▸ **Problem description**: The lines to find are those in the entries that hold the word "journey"; copy every one of them.

Items from a dataset:
===

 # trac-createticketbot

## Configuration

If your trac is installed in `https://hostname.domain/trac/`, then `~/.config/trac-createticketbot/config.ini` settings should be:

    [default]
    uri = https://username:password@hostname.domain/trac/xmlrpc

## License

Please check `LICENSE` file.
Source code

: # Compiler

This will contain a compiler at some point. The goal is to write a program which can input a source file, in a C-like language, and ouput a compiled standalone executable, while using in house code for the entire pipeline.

===

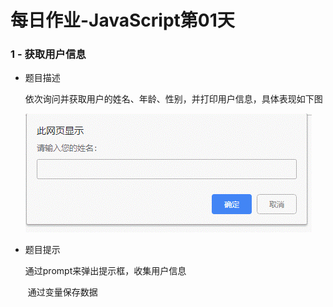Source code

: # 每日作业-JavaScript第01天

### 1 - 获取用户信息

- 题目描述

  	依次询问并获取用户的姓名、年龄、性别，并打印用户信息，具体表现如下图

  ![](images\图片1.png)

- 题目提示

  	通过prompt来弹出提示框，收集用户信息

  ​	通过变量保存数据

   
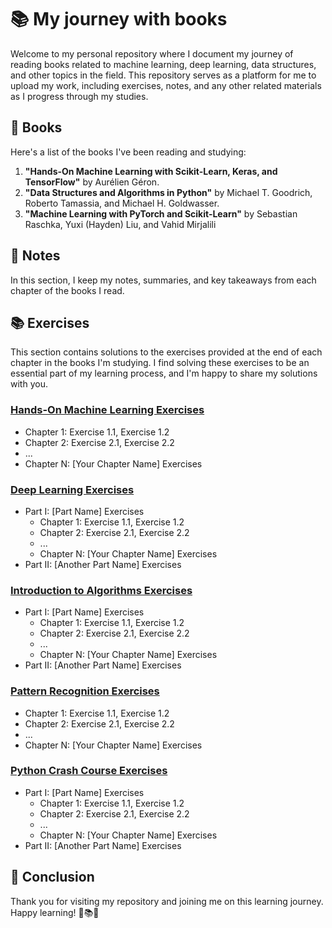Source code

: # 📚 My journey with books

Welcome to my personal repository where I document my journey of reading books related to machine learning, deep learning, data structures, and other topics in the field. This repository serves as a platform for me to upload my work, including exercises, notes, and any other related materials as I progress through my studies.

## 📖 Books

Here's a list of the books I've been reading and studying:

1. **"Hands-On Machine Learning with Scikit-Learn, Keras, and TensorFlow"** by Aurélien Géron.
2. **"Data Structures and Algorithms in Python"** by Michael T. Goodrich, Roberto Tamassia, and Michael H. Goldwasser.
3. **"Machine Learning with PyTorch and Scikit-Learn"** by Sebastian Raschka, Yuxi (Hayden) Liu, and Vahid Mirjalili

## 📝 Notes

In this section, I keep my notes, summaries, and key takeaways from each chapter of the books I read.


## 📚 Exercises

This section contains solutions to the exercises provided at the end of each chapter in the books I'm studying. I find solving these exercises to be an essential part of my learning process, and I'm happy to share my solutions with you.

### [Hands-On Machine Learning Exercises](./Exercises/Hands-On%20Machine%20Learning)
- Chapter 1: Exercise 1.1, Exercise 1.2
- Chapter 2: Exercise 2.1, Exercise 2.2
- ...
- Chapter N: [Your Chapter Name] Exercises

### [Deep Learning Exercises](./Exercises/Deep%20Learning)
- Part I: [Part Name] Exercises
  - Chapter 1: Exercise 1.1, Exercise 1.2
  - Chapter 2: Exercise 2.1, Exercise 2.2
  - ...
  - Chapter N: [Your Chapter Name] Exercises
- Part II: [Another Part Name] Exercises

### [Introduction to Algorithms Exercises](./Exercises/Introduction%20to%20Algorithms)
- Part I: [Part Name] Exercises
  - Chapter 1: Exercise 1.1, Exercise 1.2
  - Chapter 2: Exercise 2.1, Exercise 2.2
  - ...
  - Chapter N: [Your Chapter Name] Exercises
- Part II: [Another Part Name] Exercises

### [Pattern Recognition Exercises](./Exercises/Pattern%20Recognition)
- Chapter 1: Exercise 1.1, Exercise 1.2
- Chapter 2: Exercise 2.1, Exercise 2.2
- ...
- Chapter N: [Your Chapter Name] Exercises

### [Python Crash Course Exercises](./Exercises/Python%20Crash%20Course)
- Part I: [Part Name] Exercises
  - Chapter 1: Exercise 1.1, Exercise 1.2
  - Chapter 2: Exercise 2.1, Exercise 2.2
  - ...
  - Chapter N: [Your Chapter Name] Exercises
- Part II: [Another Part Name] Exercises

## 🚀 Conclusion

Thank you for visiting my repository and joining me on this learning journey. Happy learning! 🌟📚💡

===

▸ **Solution to the problem**:
: # 📚 My journey with books
Welcome to my personal repository where I document my journey of reading books related to machine learning, deep learning, data structures, and other topics in the field. This repository serves as a platform for me to upload my work, including exercises, notes, and any other related materials as I progress through my studies.
Thank you for visiting my repository and joining me on this learning journey. Happy learning! 🌟📚💡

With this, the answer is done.